Analyse du deuxième axe : l’homme âgé comme modèle de sérénité  ; le bon rapport à
l’avenir

L’application des principes permet d’accéder au bonheur : l’ataraxie. Ce terme vient plus
loin dans la Lettre à Ménécée, et signifie  absence de troubles de l’âme, une paix intérieure.
Mais dès le début Epicure expose un exemple d’ataraxie, avec l’état d’esprit de l’homme
âgé. Cet exemple peut servir de modèle : il s’agirait pour chacun, surtout pour l’homme
jeune, de devenir « tranquille comme un ancien en face de l’avenir » (ligne 9-10), en se
libérant des peurs créées par les anticipations de l’avenir. Quand on est jeune, on est
facilement inquiet face à l’avenir, car on en attend beaucoup, or tout est incertain,
imprévisible, d’où un risque de troubles de l’âme. Soit on imagine le pire par une vision
catastrophiste, par peur, manque de confiance. L’angoisse perturbe et empêche alors de
profiter du bonheur présent. Il faut donc essayer de contenir l’imagination, de contrôler les
projections d’un avenir sombre (jamais certain), pour être aussi calme que l’homme âgé qui
ne craint plus l’avenir. Soit on imagine un avenir merveilleux, sous l’effet des désirs : on se
forge des illusions, des espoirs démesurés. Le risque est d’être déçu plus tard si la réalité
n’est pas à la hauteur des rêves.

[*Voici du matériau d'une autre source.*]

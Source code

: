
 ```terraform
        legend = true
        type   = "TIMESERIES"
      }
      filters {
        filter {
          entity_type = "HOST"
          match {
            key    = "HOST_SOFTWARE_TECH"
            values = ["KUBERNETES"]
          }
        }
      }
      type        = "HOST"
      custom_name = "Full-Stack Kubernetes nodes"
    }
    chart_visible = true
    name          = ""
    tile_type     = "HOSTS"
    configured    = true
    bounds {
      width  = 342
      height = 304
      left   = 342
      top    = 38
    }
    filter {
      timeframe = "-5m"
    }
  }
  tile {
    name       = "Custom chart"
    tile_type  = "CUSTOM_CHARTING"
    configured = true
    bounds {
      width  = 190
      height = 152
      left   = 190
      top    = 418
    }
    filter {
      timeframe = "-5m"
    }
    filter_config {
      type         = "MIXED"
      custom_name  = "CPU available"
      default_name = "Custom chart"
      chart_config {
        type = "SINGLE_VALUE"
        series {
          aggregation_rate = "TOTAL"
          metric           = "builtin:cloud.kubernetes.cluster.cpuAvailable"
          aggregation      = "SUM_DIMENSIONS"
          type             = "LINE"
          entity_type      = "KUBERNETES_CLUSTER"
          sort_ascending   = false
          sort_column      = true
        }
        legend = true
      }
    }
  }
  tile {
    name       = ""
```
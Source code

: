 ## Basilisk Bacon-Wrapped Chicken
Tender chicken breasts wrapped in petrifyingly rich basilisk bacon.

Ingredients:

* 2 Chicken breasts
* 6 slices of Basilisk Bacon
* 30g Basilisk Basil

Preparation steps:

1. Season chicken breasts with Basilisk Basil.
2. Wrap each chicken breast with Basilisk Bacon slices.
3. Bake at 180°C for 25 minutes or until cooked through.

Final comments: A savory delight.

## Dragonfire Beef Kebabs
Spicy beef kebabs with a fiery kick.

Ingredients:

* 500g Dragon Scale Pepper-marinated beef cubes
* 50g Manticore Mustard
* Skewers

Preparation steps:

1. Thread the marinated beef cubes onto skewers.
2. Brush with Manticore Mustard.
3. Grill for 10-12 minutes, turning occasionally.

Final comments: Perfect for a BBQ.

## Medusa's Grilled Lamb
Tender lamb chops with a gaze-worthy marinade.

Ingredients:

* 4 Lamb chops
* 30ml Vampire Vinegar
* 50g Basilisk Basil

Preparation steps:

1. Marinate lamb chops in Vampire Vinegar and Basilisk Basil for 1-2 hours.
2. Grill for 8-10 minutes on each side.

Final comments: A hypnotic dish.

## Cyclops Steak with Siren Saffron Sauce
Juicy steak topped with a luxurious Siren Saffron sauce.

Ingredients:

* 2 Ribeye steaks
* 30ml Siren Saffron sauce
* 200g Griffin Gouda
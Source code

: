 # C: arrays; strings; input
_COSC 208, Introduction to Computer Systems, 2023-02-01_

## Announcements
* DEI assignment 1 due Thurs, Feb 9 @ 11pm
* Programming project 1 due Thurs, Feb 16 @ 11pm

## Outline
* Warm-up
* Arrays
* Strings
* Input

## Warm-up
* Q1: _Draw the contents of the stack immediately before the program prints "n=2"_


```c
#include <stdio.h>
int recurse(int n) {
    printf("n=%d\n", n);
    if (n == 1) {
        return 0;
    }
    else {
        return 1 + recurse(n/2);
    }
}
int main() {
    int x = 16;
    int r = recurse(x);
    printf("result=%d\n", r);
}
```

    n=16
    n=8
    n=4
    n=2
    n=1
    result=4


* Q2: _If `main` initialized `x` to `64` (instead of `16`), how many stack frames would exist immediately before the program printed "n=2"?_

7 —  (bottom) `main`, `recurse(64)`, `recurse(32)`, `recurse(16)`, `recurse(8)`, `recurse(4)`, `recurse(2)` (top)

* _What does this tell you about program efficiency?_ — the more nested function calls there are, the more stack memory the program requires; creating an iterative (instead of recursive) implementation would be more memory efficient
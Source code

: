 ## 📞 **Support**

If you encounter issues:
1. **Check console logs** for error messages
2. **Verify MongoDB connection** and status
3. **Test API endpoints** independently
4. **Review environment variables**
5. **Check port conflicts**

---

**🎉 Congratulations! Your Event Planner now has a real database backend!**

Il faut donc aussi réduire les emballements de l’imagination
créatrice de rêves trop beaux. L’ancien, l’homme âgé, dont la vie à venir est réduite, peut
être heureux, car il évite ces espoirs fous. Cet homme pourrait être malheureux parce qu’il
n’a plus beaucoup de rêves ou projets. Mais Epicure pense qu’on peut être heureux aussi
par un bon rapport au passé : chez l’ancien, le souvenir des jours agréables du passé fait
retrouver du bonheur. Etablir ce rapport au passé, suppose un travail sur soi, pour se
décharger des souvenirs pénibles (échecs…). Mais par cet effort pour sélectionner les
souvenirs, le bonheur est possible : l’homme âgé n’est plus dans l’intensité de la vie, mais
par la mémoire, en revivant grâce à elle les moments agréables, il peut être heureux.

Bilan : philosopher n’est pas seulement un moyen du bonheur, c’est une condition
indispensable pour y parvenir. Il faut à la fois réfléchir pour trouver les bons principes et les
mettre constamment en pratique. Après le Préambule, Epicure va entrer dans le détail des 4
« remèdes » essentiels à suivre pour atteindre la « santé », se rendre heureux. Le
tétrapharmakon (en grec), le quadruple remède.